| Activity |
Print all the records below exactly as they stand, but leave out the pictures.

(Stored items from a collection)
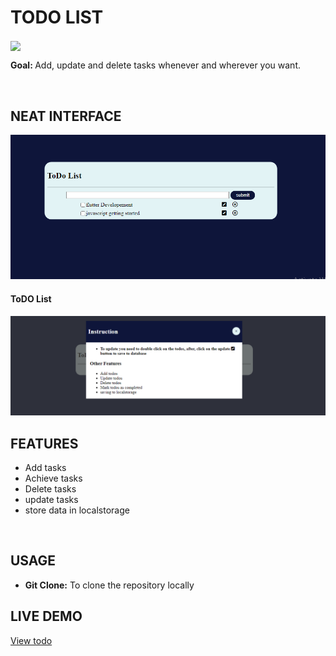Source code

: <h1>TODO LIST</h1>
<img src="public/images/readme-logo.PNG" align="center">
<p><strong>Goal: </strong>Add, update and delete tasks whenever and wherever you want.</p>
<br>

<h2>NEAT INTERFACE</h2>
<img src="images/todo-1.PNG">
<h4>ToDO List</h4>
<img src="images/todo-2.PNG">
<br>


<h2>FEATURES</h2>
<ul>
    <li>Add tasks</li>
    <li>Achieve tasks</li>
    <li>Delete tasks</li>
    <li>update tasks</li>
    <li>store data in localstorage</li>
</ul>
<br>

<h2>USAGE</h2>
<ul>
    <li><strong>Git Clone:</strong> To clone the repository locally</li>
</ul>

<h2>LIVE DEMO</h2>
<a href="https://davidolaoluwa360.github.io/todoList/">View todo</a>
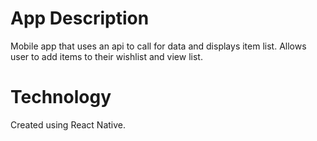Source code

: # App Description

Mobile app that uses an api to call for data and displays item list. Allows user to add items to their wishlist and view list. 

# Technology

Created using React Native.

| Written solution |
Source code

: <h1>TODO LIST</h1>
<img src="public/images/readme-logo.PNG" align="center">
<p><strong>Goal: </strong>Add, update and delete tasks whenever and wherever you want.</p>
<br>

<h2>NEAT INTERFACE</h2>
<img src="images/todo-1.PNG">
<h4>ToDO List</h4>
<img src="images/todo-2.PNG">
<br>


<h2>FEATURES</h2>
<ul>
    <li>Add tasks</li>
    <li>Achieve tasks</li>
    <li>Delete tasks</li>
    <li>update tasks</li>
    <li>store data in localstorage</li>
</ul>
<br>

<h2>USAGE</h2>
<ul>
    <li><strong>Git Clone:</strong> To clone the repository locally</li>
</ul>

<h2>LIVE DEMO</h2>
<a href="https://davidolaoluwa360.github.io/todoList/">View todo</a>
Source code

: # App Description

Mobile app that uses an api to call for data and displays item list. Allows user to add items to their wishlist and view list. 

# Technology

Created using React Native.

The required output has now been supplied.